▸ Work required:
Output every line below without omitting or altering anything.

▸ Data to use:
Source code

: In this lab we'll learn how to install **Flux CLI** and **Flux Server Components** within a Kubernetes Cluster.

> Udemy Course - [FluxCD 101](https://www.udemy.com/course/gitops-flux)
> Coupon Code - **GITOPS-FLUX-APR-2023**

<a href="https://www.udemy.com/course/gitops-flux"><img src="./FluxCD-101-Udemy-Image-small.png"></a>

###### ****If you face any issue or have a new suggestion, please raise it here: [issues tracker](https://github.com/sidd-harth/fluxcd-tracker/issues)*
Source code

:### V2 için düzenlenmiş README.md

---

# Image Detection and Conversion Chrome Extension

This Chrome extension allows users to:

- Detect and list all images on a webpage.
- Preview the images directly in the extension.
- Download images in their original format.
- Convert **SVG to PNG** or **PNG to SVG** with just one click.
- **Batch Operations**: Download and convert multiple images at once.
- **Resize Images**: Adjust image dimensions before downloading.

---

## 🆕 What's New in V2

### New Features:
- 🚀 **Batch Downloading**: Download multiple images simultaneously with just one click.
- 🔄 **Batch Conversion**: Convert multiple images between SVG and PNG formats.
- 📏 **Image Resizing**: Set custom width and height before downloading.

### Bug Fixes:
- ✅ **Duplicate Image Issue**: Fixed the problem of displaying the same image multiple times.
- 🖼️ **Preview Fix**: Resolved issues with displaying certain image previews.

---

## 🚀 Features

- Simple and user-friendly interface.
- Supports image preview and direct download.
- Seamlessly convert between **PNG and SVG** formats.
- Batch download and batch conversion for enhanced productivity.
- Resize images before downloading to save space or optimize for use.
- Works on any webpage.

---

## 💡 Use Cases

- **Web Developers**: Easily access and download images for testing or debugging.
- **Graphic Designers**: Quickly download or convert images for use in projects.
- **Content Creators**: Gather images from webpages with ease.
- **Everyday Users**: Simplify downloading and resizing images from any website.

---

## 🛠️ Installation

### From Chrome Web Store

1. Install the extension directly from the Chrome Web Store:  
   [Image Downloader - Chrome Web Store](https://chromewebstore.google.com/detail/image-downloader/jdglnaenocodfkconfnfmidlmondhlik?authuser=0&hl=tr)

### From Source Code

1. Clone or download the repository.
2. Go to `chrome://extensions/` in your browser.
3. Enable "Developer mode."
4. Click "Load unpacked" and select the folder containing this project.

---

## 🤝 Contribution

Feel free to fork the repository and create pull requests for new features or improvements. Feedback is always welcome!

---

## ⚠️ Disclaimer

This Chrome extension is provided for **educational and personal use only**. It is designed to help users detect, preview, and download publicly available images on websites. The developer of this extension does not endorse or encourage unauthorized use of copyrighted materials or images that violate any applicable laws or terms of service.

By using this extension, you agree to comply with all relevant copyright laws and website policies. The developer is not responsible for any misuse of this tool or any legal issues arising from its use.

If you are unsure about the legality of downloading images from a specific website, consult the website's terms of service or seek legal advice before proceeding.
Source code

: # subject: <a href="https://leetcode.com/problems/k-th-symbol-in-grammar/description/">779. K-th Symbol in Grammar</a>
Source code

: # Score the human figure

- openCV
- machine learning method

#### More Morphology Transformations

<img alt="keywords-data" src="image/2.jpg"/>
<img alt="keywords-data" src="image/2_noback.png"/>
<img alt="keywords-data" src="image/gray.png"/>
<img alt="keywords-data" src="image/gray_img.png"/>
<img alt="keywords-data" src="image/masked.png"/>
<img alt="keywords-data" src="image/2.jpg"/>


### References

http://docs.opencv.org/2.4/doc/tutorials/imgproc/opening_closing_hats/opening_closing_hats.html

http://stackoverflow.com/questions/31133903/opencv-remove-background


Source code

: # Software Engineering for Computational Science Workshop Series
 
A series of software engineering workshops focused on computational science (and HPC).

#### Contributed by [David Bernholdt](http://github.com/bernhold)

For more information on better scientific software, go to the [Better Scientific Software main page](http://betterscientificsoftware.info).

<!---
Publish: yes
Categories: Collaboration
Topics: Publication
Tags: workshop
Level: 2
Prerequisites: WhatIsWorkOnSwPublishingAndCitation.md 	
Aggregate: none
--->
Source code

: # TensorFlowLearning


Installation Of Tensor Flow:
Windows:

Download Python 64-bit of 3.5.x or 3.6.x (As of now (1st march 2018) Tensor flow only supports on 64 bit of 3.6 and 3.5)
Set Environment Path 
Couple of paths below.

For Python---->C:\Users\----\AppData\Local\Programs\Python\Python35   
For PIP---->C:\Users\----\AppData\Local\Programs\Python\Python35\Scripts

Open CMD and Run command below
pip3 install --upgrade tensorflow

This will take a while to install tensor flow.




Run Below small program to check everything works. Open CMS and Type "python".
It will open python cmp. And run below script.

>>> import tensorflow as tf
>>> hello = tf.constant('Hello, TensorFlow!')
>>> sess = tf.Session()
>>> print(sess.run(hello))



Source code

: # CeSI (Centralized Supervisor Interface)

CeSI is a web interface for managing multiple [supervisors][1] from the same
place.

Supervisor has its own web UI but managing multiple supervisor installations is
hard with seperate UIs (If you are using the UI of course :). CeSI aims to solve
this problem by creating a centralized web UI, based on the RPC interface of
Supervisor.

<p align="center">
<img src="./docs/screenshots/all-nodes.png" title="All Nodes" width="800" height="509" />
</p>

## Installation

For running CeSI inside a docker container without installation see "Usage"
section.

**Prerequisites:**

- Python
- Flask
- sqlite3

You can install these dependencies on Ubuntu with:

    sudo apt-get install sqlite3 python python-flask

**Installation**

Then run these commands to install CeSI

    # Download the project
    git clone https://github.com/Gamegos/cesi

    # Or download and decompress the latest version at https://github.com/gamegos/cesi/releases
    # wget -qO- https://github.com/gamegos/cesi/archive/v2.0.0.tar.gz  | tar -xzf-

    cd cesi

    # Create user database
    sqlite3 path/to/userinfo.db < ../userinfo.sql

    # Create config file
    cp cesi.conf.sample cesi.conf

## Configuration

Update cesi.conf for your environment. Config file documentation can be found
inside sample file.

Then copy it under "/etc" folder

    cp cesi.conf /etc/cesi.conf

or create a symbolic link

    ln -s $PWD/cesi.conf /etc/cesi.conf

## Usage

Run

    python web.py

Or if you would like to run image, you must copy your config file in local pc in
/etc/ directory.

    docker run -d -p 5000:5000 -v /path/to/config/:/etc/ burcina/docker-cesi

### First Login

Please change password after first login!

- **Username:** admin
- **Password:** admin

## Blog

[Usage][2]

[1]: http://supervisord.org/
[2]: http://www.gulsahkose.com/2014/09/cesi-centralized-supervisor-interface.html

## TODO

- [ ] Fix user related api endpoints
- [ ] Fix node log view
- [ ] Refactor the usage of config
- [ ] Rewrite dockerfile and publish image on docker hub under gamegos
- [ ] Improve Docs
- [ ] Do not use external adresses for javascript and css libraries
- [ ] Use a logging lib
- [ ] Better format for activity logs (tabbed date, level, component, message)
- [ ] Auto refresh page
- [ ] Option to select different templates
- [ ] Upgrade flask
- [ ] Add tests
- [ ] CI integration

▸ Exercise answer:
Source code

: In this lab we'll learn how to install **Flux CLI** and **Flux Server Components** within a Kubernetes Cluster.

> Udemy Course - [FluxCD 101](https://www.udemy.com/course/gitops-flux)
> Coupon Code - **GITOPS-FLUX-APR-2023**

<a href="https://www.udemy.com/course/gitops-flux"><img src="./FluxCD-101-Udemy-Image-small.png"></a>

###### ****If you face any issue or have a new suggestion, please raise it here: [issues tracker](https://github.com/sidd-harth/fluxcd-tracker/issues)*
Source code

:### V2 için düzenlenmiş README.md

---

# Image Detection and Conversion Chrome Extension

This Chrome extension allows users to:

- Detect and list all images on a webpage.
- Preview the images directly in the extension.
- Download images in their original format.
- Convert **SVG to PNG** or **PNG to SVG** with just one click.
- **Batch Operations**: Download and convert multiple images at once.
- **Resize Images**: Adjust image dimensions before downloading.

---

## 🆕 What's New in V2

### New Features:
- 🚀 **Batch Downloading**: Download multiple images simultaneously with just one click.
- 🔄 **Batch Conversion**: Convert multiple images between SVG and PNG formats.
- 📏 **Image Resizing**: Set custom width and height before downloading.

### Bug Fixes:
- ✅ **Duplicate Image Issue**: Fixed the problem of displaying the same image multiple times.
- 🖼️ **Preview Fix**: Resolved issues with displaying certain image previews.

---

## 🚀 Features

- Simple and user-friendly interface.
- Supports image preview and direct download.
- Seamlessly convert between **PNG and SVG** formats.
- Batch download and batch conversion for enhanced productivity.
- Resize images before downloading to save space or optimize for use.
- Works on any webpage.

---

## 💡 Use Cases

- **Web Developers**: Easily access and download images for testing or debugging.
- **Graphic Designers**: Quickly download or convert images for use in projects.
- **Content Creators**: Gather images from webpages with ease.
- **Everyday Users**: Simplify downloading and resizing images from any website.

---

## 🛠️ Installation

### From Chrome Web Store

1. Install the extension directly from the Chrome Web Store:  
   [Image Downloader - Chrome Web Store](https://chromewebstore.google.com/detail/image-downloader/jdglnaenocodfkconfnfmidlmondhlik?authuser=0&hl=tr)

### From Source Code

1. Clone or download the repository.
2. Go to `chrome://extensions/` in your browser.
3. Enable "Developer mode."
4. Click "Load unpacked" and select the folder containing this project.

---

## 🤝 Contribution

Feel free to fork the repository and create pull requests for new features or improvements. Feedback is always welcome!

---

## ⚠️ Disclaimer

This Chrome extension is provided for **educational and personal use only**. It is designed to help users detect, preview, and download publicly available images on websites. The developer of this extension does not endorse or encourage unauthorized use of copyrighted materials or images that violate any applicable laws or terms of service.

By using this extension, you agree to comply with all relevant copyright laws and website policies. The developer is not responsible for any misuse of this tool or any legal issues arising from its use.

If you are unsure about the legality of downloading images from a specific website, consult the website's terms of service or seek legal advice before proceeding.
Source code

: # subject: <a href="https://leetcode.com/problems/k-th-symbol-in-grammar/description/">779. K-th Symbol in Grammar</a>
Source code

: # Score the human figure

- openCV
- machine learning method

#### More Morphology Transformations

<img alt="keywords-data" src="image/2.jpg"/>
<img alt="keywords-data" src="image/2_noback.png"/>
<img alt="keywords-data" src="image/gray.png"/>
<img alt="keywords-data" src="image/gray_img.png"/>
<img alt="keywords-data" src="image/masked.png"/>
<img alt="keywords-data" src="image/2.jpg"/>


### References

http://docs.opencv.org/2.4/doc/tutorials/imgproc/opening_closing_hats/opening_closing_hats.html

http://stackoverflow.com/questions/31133903/opencv-remove-background


Source code

: # Software Engineering for Computational Science Workshop Series
 
A series of software engineering workshops focused on computational science (and HPC).

#### Contributed by [David Bernholdt](http://github.com/bernhold)

For more information on better scientific software, go to the [Better Scientific Software main page](http://betterscientificsoftware.info).

<!---
Publish: yes
Categories: Collaboration
Topics: Publication
Tags: workshop
Level: 2
Prerequisites: WhatIsWorkOnSwPublishingAndCitation.md 	
Aggregate: none
--->
Source code

: # TensorFlowLearning


Installation Of Tensor Flow:
Windows:

Download Python 64-bit of 3.5.x or 3.6.x (As of now (1st march 2018) Tensor flow only supports on 64 bit of 3.6 and 3.5)
Set Environment Path 
Couple of paths below.

For Python---->C:\Users\----\AppData\Local\Programs\Python\Python35   
For PIP---->C:\Users\----\AppData\Local\Programs\Python\Python35\Scripts

Open CMD and Run command below
pip3 install --upgrade tensorflow

This will take a while to install tensor flow.




Run Below small program to check everything works. Open CMS and Type "python".
It will open python cmp. And run below script.

>>> import tensorflow as tf
>>> hello = tf.constant('Hello, TensorFlow!')
>>> sess = tf.Session()
>>> print(sess.run(hello))



Source code

: # CeSI (Centralized Supervisor Interface)

CeSI is a web interface for managing multiple [supervisors][1] from the same
place.

Supervisor has its own web UI but managing multiple supervisor installations is
hard with seperate UIs (If you are using the UI of course :). CeSI aims to solve
this problem by creating a centralized web UI, based on the RPC interface of
Supervisor.

<p align="center">
<img src="./docs/screenshots/all-nodes.png" title="All Nodes" width="800" height="509" />
</p>

## Installation

For running CeSI inside a docker container without installation see "Usage"
section.

**Prerequisites:**

- Python
- Flask
- sqlite3

You can install these dependencies on Ubuntu with:

    sudo apt-get install sqlite3 python python-flask

**Installation**

Then run these commands to install CeSI

    # Download the project
    git clone https://github.com/Gamegos/cesi

    # Or download and decompress the latest version at https://github.com/gamegos/cesi/releases
    # wget -qO- https://github.com/gamegos/cesi/archive/v2.0.0.tar.gz  | tar -xzf-

    cd cesi

    # Create user database
    sqlite3 path/to/userinfo.db < ../userinfo.sql

    # Create config file
    cp cesi.conf.sample cesi.conf

## Configuration

Update cesi.conf for your environment. Config file documentation can be found
inside sample file.

Then copy it under "/etc" folder

    cp cesi.conf /etc/cesi.conf

or create a symbolic link

    ln -s $PWD/cesi.conf /etc/cesi.conf

## Usage

Run

    python web.py

Or if you would like to run image, you must copy your config file in local pc in
/etc/ directory.

    docker run -d -p 5000:5000 -v /path/to/config/:/etc/ burcina/docker-cesi

### First Login

Please change password after first login!

- **Username:** admin
- **Password:** admin

## Blog

[Usage][2]

[1]: http://supervisord.org/
[2]: http://www.gulsahkose.com/2014/09/cesi-centralized-supervisor-interface.html

## TODO

- [ ] Fix user related api endpoints
- [ ] Fix node log view
- [ ] Refactor the usage of config
- [ ] Rewrite dockerfile and publish image on docker hub under gamegos
- [ ] Improve Docs
- [ ] Do not use external adresses for javascript and css libraries
- [ ] Use a logging lib
- [ ] Better format for activity logs (tabbed date, level, component, message)
- [ ] Auto refresh page
- [ ] Option to select different templates
- [ ] Upgrade flask
- [ ] Add tests
- [ ] CI integration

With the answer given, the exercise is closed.